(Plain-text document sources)
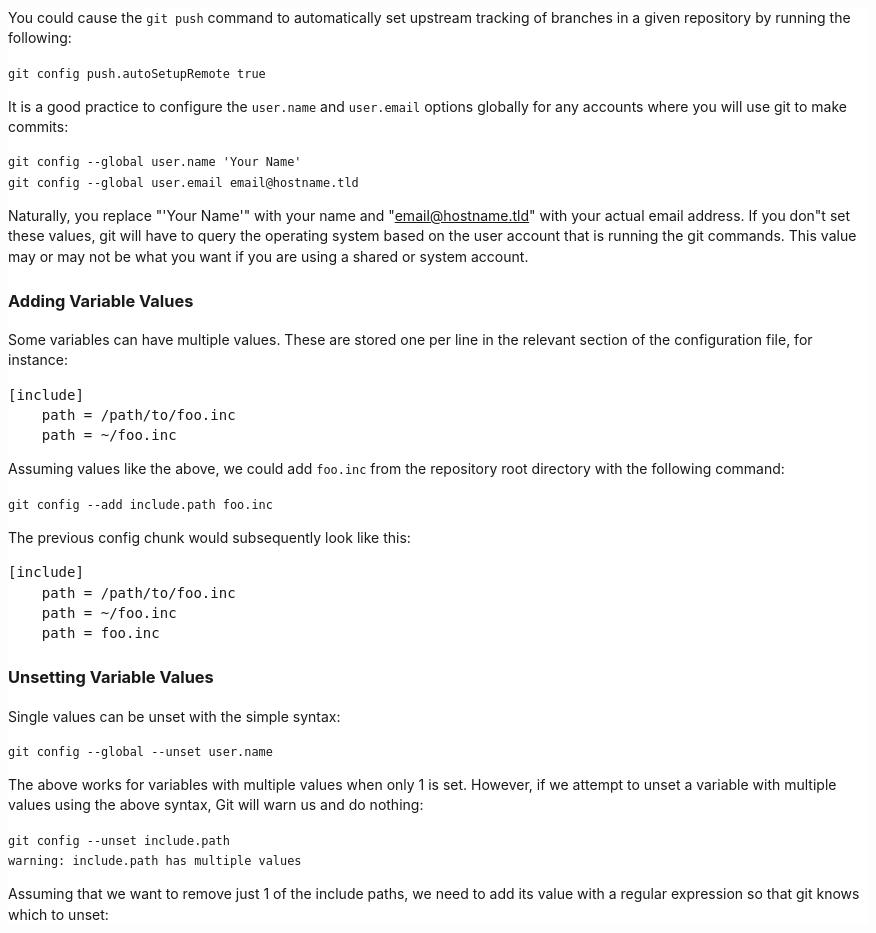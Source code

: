 You could cause the `git push` command to automatically set upstream
tracking of branches in a given repository by running the following:

    git config push.autoSetupRemote true

It is a good practice to configure the `user.name` and `user.email`
options globally for any accounts where you will use git to make
commits:

    git config --global user.name 'Your Name'
    git config --global user.email email@hostname.tld

Naturally, you replace "'Your Name'" with your name and
"email@hostname.tld" with your actual email address.  If you don"t set
these values, git will have to query the operating system based on the
user account that is running the git commands.  This value may or may
not be what you want if you are using a shared or system account.

### Adding Variable Values ###

Some variables can have multiple values.  These are stored one per
line in the relevant section of the configuration file, for instance:

<pre>
[include]
	path = /path/to/foo.inc
	path = ~/foo.inc
</pre>

Assuming values like the above, we could add `foo.inc` from the
repository root directory with the following command:

    git config --add include.path foo.inc

The previous config chunk would subsequently look like this:

<pre>
[include]
	path = /path/to/foo.inc
	path = ~/foo.inc
	path = foo.inc
</pre>

### Unsetting Variable Values ###

Single values can be unset with the simple syntax:

    git config --global --unset user.name

The above works for variables with multiple values when only 1 is set.
However, if we attempt to unset a variable with multiple values using
the above syntax, Git will warn us and do nothing:

    git config --unset include.path
    warning: include.path has multiple values

Assuming that we want to remove just 1 of the include paths, we need
to add its value with a regular expression so that git knows which to
unset:
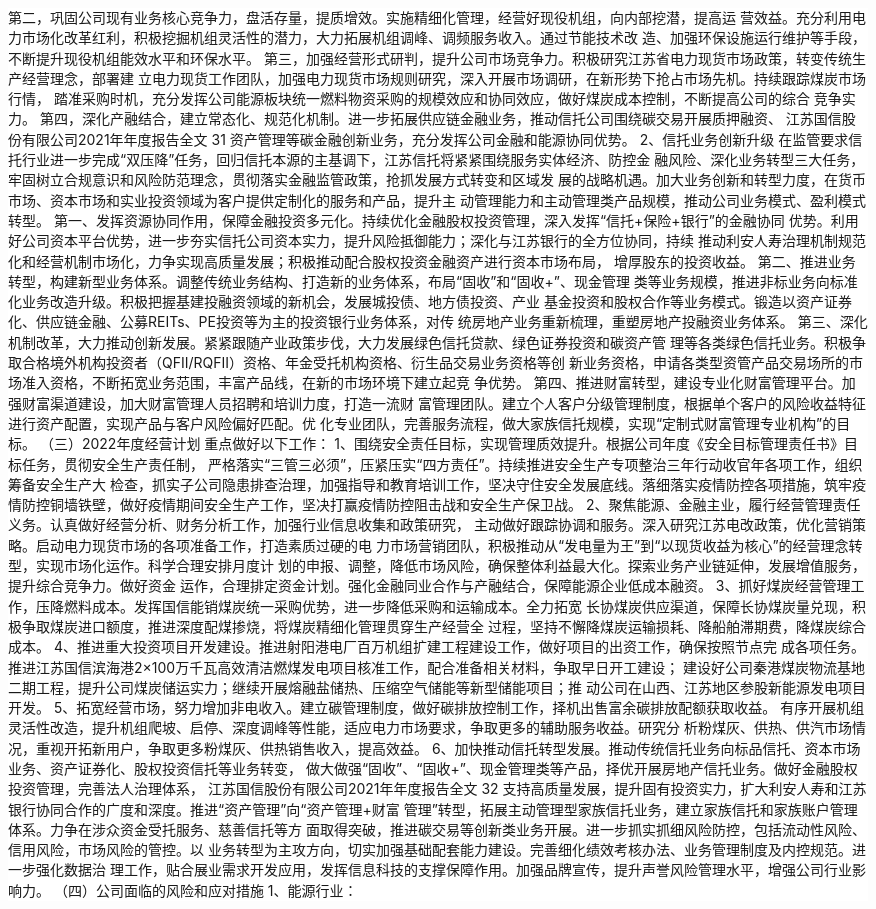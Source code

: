 第二，巩固公司现有业务核心竞争力，盘活存量，提质增效。实施精细化管理，经营好现役机组，向内部挖潜，提高运
营效益。充分利用电力市场化改革红利，积极挖掘机组灵活性的潜力，大力拓展机组调峰、调频服务收入。通过节能技术改
造、加强环保设施运行维护等手段，不断提升现役机组能效水平和环保水平。
第三，加强经营形式研判，提升公司市场竞争力。积极研究江苏省电力现货市场政策，转变传统生产经营理念，部署建
立电力现货工作团队，加强电力现货市场规则研究，深入开展市场调研，在新形势下抢占市场先机。持续跟踪煤炭市场行情，
踏准采购时机，充分发挥公司能源板块统一燃料物资采购的规模效应和协同效应，做好煤炭成本控制，不断提高公司的综合
竞争实力。
第四，深化产融结合，建立常态化、规范化机制。进一步拓展供应链金融业务，推动信托公司围绕碳交易开展质押融资、
江苏国信股份有限公司2021年年度报告全文
31
资产管理等碳金融创新业务，充分发挥公司金融和能源协同优势。
2、信托业务创新升级
在监管要求信托行业进一步完成“双压降”任务，回归信托本源的主基调下，江苏信托将紧紧围绕服务实体经济、防控金
融风险、深化业务转型三大任务，牢固树立合规意识和风险防范理念，贯彻落实金融监管政策，抢抓发展方式转变和区域发
展的战略机遇。加大业务创新和转型力度，在货币市场、资本市场和实业投资领域为客户提供定制化的服务和产品，提升主
动管理能力和主动管理类产品规模，推动公司业务模式、盈利模式转型。
第一、发挥资源协同作用，保障金融投资多元化。持续优化金融股权投资管理，深入发挥“信托+保险+银行”的金融协同
优势。利用好公司资本平台优势，进一步夯实信托公司资本实力，提升风险抵御能力；深化与江苏银行的全方位协同，持续
推动利安人寿治理机制规范化和经营机制市场化，力争实现高质量发展；积极推动配合股权投资金融资产进行资本市场布局，
增厚股东的投资收益。
第二、推进业务转型，构建新型业务体系。调整传统业务结构、打造新的业务体系，布局“固收”和“固收+”、现金管理
类等业务规模，推进非标业务向标准化业务改造升级。积极把握基建投融资领域的新机会，发展城投债、地方债投资、产业
基金投资和股权合作等业务模式。锻造以资产证券化、供应链金融、公募REITs、PE投资等为主的投资银行业务体系，对传
统房地产业务重新梳理，重塑房地产投融资业务体系。
第三、深化机制改革，大力推动创新发展。紧紧跟随产业政策步伐，大力发展绿色信托贷款、绿色证券投资和碳资产管
理等各类绿色信托业务。积极争取合格境外机构投资者（QFII/RQFII）资格、年金受托机构资格、衍生品交易业务资格等创
新业务资格，申请各类型资管产品交易场所的市场准入资格，不断拓宽业务范围，丰富产品线，在新的市场环境下建立起竞
争优势。
第四、推进财富转型，建设专业化财富管理平台。加强财富渠道建设，加大财富管理人员招聘和培训力度，打造一流财
富管理团队。建立个人客户分级管理制度，根据单个客户的风险收益特征进行资产配置，实现产品与客户风险偏好匹配。优
化专业团队，完善服务流程，做大家族信托规模，实现“定制式财富管理专业机构”的目标。
（三）2022年度经营计划
重点做好以下工作：
1、围绕安全责任目标，实现管理质效提升。根据公司年度《安全目标管理责任书》目标任务，贯彻安全生产责任制，
严格落实“三管三必须”，压紧压实“四方责任”。持续推进安全生产专项整治三年行动收官年各项工作，组织筹备安全生产大
检查，抓实子公司隐患排查治理，加强指导和教育培训工作，坚决守住安全发展底线。落细落实疫情防控各项措施，筑牢疫
情防控铜墙铁壁，做好疫情期间安全生产工作，坚决打赢疫情防控阻击战和安全生产保卫战。
2、聚焦能源、金融主业，履行经营管理责任义务。认真做好经营分析、财务分析工作，加强行业信息收集和政策研究，
主动做好跟踪协调和服务。深入研究江苏电改政策，优化营销策略。启动电力现货市场的各项准备工作，打造素质过硬的电
力市场营销团队，积极推动从“发电量为王”到“以现货收益为核心”的经营理念转型，实现市场化运作。科学合理安排月度计
划的申报、调整，降低市场风险，确保整体利益最大化。探索业务产业链延伸，发展增值服务，提升综合竞争力。做好资金
运作，合理排定资金计划。强化金融同业合作与产融结合，保障能源企业低成本融资。
3、抓好煤炭经营管理工作，压降燃料成本。发挥国信能销煤炭统一采购优势，进一步降低采购和运输成本。全力拓宽
长协煤炭供应渠道，保障长协煤炭量兑现，积极争取煤炭进口额度，推进深度配煤掺烧，将煤炭精细化管理贯穿生产经营全
过程，坚持不懈降煤炭运输损耗、降船舶滞期费，降煤炭综合成本。
4、推进重大投资项目开发建设。推进射阳港电厂百万机组扩建工程建设工作，做好项目的出资工作，确保按照节点完
成各项任务。推进江苏国信滨海港2×100万千瓦高效清洁燃煤发电项目核准工作，配合准备相关材料，争取早日开工建设；
建设好公司秦港煤炭物流基地二期工程，提升公司煤炭储运实力；继续开展熔融盐储热、压缩空气储能等新型储能项目；推
动公司在山西、江苏地区参股新能源发电项目开发。
5、拓宽经营市场，努力增加非电收入。建立碳管理制度，做好碳排放控制工作，择机出售富余碳排放配额获取收益。
有序开展机组灵活性改造，提升机组爬坡、启停、深度调峰等性能，适应电力市场要求，争取更多的辅助服务收益。研究分
析粉煤灰、供热、供汽市场情况，重视开拓新用户，争取更多粉煤灰、供热销售收入，提高效益。
6、加快推动信托转型发展。推动传统信托业务向标品信托、资本市场业务、资产证券化、股权投资信托等业务转变，
做大做强“固收”、“固收+”、现金管理类等产品，择优开展房地产信托业务。做好金融股权投资管理，完善法人治理体系，
江苏国信股份有限公司2021年年度报告全文
32
支持高质量发展，提升固有投资实力，扩大利安人寿和江苏银行协同合作的广度和深度。推进“资产管理”向“资产管理+财富
管理”转型，拓展主动管理型家族信托业务，建立家族信托和家族账户管理体系。力争在涉众资金受托服务、慈善信托等方
面取得突破，推进碳交易等创新类业务开展。进一步抓实抓细风险防控，包括流动性风险、信用风险，市场风险的管控。以
业务转型为主攻方向，切实加强基础配套能力建设。完善细化绩效考核办法、业务管理制度及内控规范。进一步强化数据治
理工作，贴合展业需求开发应用，发挥信息科技的支撑保障作用。加强品牌宣传，提升声誉风险管理水平，增强公司行业影
响力。
（四）公司面临的风险和应对措施
1、能源行业：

**TO DO:** Above are some lines. Repeat exactly, and only, those from the line that has "git config --add include.path foo.inc" through the line that has "However, if we".

**SOLUTION FOR THIS PROBLEM:**
    git config --add include.path foo.inc

The previous config chunk would subsequently look like this:

<pre>
[include]
	path = /path/to/foo.inc
	path = ~/foo.inc
	path = foo.inc
</pre>

### Unsetting Variable Values ###

Single values can be unset with the simple syntax:

    git config --global --unset user.name

The above works for variables with multiple values when only 1 is set.
However, if we attempt to unset a variable with multiple values using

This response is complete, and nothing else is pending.